The Information Commissioner’s Office (ICO) has updated its guidance on access requests and whether such requests are manifestly unfounded or excessive, providing further clarification to the definitions in the guidance and on how data controllers should respond to such requests. We summarise the key points below.

Background

A data subject has rights under the Data Protection Act 2018 to send requests to the data controller pertaining to their personal data, for example: the right of access (section 45), right to rectification (section 46), right to erasure or restriction of processing (section 47) and requests relating to automated decision-making (section 50).

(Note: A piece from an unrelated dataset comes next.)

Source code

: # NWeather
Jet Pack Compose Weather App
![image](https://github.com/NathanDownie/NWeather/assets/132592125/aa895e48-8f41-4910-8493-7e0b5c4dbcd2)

On the other hand, if a data controller finds requests to be “manifestly unfounded or excessive”, it may refuse to act or charge a reasonable fee for the requests, under section 53. The importance of how the data controller makes this decision has now been considered by the ICO.

Guidance

The ICO has given further clarification to the meaning of section 53, as summarised below:

 
“Manifestly unfounded” Where it is obvious or clear (“manifestly”) that the individual has no intention to access the information or is malicious in intent, and/or is using the request to harass with no real purposes other than to cause disruption.

Some factors contributing to a malicious intent include: when the individual admits that they are causing disruption, makes unsubstantiated accusations, or holds personal grudges against the controller on a systematic (e.g., weekly requests) basis.
“Excessive” Where the request “repeats the substance of previous requests and a reasonable interval has not elapsed; or overlaps with other requests”.

A large request or a request on the same issue does not in itself mean that it is excessive; controllers should still make reasonable searches when handling large requests, and demonstrate good practice through appropriate records management procedures.

A repeated request may not be excessive if a reasonable amount of time has elapsed since the last request – controllers should consider factors like the nature of the data, the purpose of the processing, and if the data is likely to be altered (hence new versions should be produced), etc.

 

Importantly, a case-by-case analysis approach must be used, and requests are to be considered within the context of each situation. For example, a request that is worded aggressively/abusively does not automatically disqualify as a manifestly unfounded request. Similarly, a new request from an individual should not be presumed as manifestly unfound or excessive, even if they had a record of submitting such requests in the past.

Refusal to act on the request, and reasonable fees

If the controller decides not to comply with the individual’s request, it must state its reasons for the decision, and inform the individual of their right to make a complaint to the ICO and the ability to seek to enforce the right through judicial remedies. The key here is to ensure that the process remains transparent to the individual. In the event of proceedings, the burden is placed on the controller to show that the request is manifestly unfounded or excessive (section 53(3)).

In the event a controller has deemed the request to be manifestly unfounded or excessive, but still chooses to respond, it may charge a reasonable fee. The controller should inform the individual of the fee, and is entitled to not respond or to withhold the information, until the fee has been paid. Controllers can also charge a reasonable fee for the administrative cost of providing new copies of information that was previously requested (which is unlikely to be excessive).

Comment

This guidance will aid organisations in the practical implementation of how to respond to requests, and also serves as a reminder of how organisations can exercise their right to refuse to comply, and manage any cost implications when answering requests. To echo the ICO, controllers should consider each request on a case-by-case basis, and should not simply adopt a blanket policy. It is also worth bearing in mind that the controller should always be prepared to justify any of its actions in front of the ICO, should the individual concerned choose to raise a complaint.